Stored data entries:
════
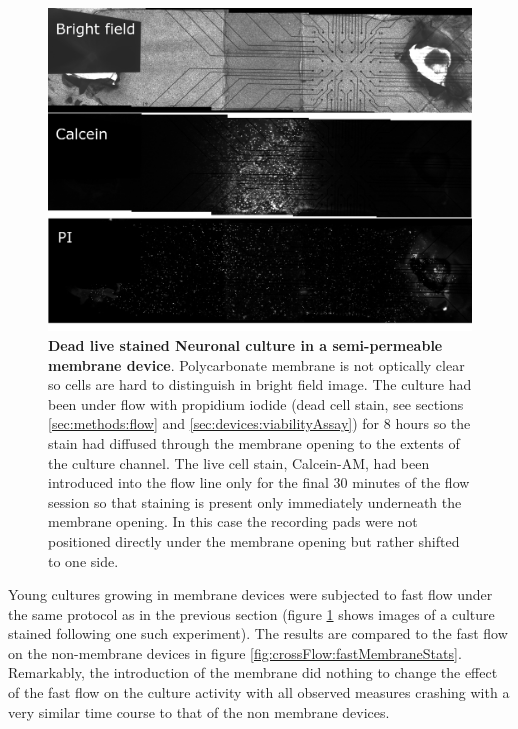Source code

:         \begin{figure}[!htb]
            \centering
            \includegraphics[width=15cm]{chapter5/figures/shiftedMembraneImage/shiftedMembrane.jpg}
            \caption[Bright field and staining images of a culture in a cross flow device inclusive of a semi-permeable membrane]{\textbf{Dead live stained Neuronal culture in a semi-permeable membrane device}. Polycarbonate membrane is not optically clear so cells are hard to distinguish in bright field image. The culture had been under flow with propidium iodide (dead cell stain, see sections \ref{sec:methods:flow} and \ref{sec:devices:viabilityAssay}) for 8 hours so the stain had diffused through the membrane opening to the extents of the culture channel. The live cell stain, Calcein-AM, had been introduced into the flow line only for the final 30 minutes of the flow session so that staining is present only immediately underneath the membrane opening. In this case the recording pads were not positioned directly under the membrane opening but rather shifted to one side.}
            \label{fig:crossFlow:shiftedMembrane}
        \end{figure}

        Young cultures growing in membrane devices were subjected to fast flow under the same protocol as in the previous section (figure \ref{fig:crossFlow:shiftedMembrane} shows images of a culture stained following one such experiment). The results are compared to the fast flow on the non-membrane devices in figure \ref{fig:crossFlow:fastMembraneStats}. Remarkably, the introduction of the membrane did nothing to change the effect of the fast flow on the culture activity with all observed measures crashing with a very similar time course to that of the non membrane devices.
════
YOUR ASSIGNMENT:
The answer should be an exact restatement of every entry, with the pictures omitted.

RESPONSE AREA:
Source code

:         \begin{figure}[!htb]
            \centering
            \includegraphics[width=15cm]{chapter5/figures/shiftedMembraneImage/shiftedMembrane.jpg}
            \caption[Bright field and staining images of a culture in a cross flow device inclusive of a semi-permeable membrane]{\textbf{Dead live stained Neuronal culture in a semi-permeable membrane device}. Polycarbonate membrane is not optically clear so cells are hard to distinguish in bright field image. The culture had been under flow with propidium iodide (dead cell stain, see sections \ref{sec:methods:flow} and \ref{sec:devices:viabilityAssay}) for 8 hours so the stain had diffused through the membrane opening to the extents of the culture channel. The live cell stain, Calcein-AM, had been introduced into the flow line only for the final 30 minutes of the flow session so that staining is present only immediately underneath the membrane opening. In this case the recording pads were not positioned directly under the membrane opening but rather shifted to one side.}
            \label{fig:crossFlow:shiftedMembrane}
        \end{figure}

        Young cultures growing in membrane devices were subjected to fast flow under the same protocol as in the previous section (figure \ref{fig:crossFlow:shiftedMembrane} shows images of a culture stained following one such experiment). The results are compared to the fast flow on the non-membrane devices in figure \ref{fig:crossFlow:fastMembraneStats}. Remarkably, the introduction of the membrane did nothing to change the effect of the fast flow on the culture activity with all observed measures crashing with a very similar time course to that of the non membrane devices.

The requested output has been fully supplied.